_Problem_:
The answer must be one number: how many lines in the records below contain the word "reconnect".
Start of Provided records
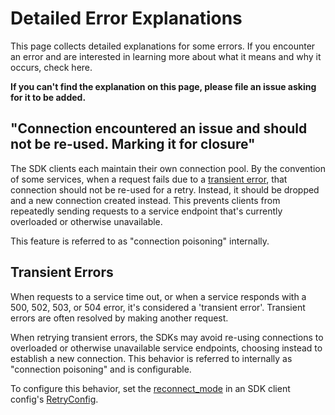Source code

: # Detailed Error Explanations

This page collects detailed explanations for some errors. If you encounter an error
and are interested in learning more about what it means and why it occurs, check here.

**If you can't find the explanation on this page, please file an issue asking for it to be added.**

## "Connection encountered an issue and should not be re-used. Marking it for closure"

The SDK clients each maintain their own connection pool. By the convention of some services,
when a request fails due to a [transient error](#transient-errors), that connection should not be re-used for a
retry. Instead, it should be dropped and a new connection created instead. This prevents
clients from repeatedly sending requests to a service endpoint that's currently overloaded
or otherwise unavailable.

This feature is referred to as "connection poisoning" internally.

## Transient Errors

When requests to a service time out, or when a service responds with a 500, 502, 503, or 504 error, it's
considered a 'transient error'. Transient errors are often resolved by making another request.

When retrying transient errors, the SDKs may avoid re-using connections to overloaded
or otherwise unavailable service endpoints, choosing instead to establish a new connection.
This behavior is referred to internally as "connection poisoning" and is configurable.

To configure this behavior, set the [reconnect_mode][reconnect-mode] in an SDK client config's [RetryConfig].

[file an issue]: https://github.com/smithy-lang/smithy-rs/issues/new?assignees=&labels=&projects=&template=blank_issue.md
[RetryConfig]: https://docs.rs/aws-types/latest/aws_types/sdk_config/struct.RetryConfig.html
[reconnect-mode]: https://docs.rs/aws-types/latest/aws_types/sdk_config/struct.RetryConfig.html#method.with_reconnect_mode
End of Provided records
_Problem solution_:
2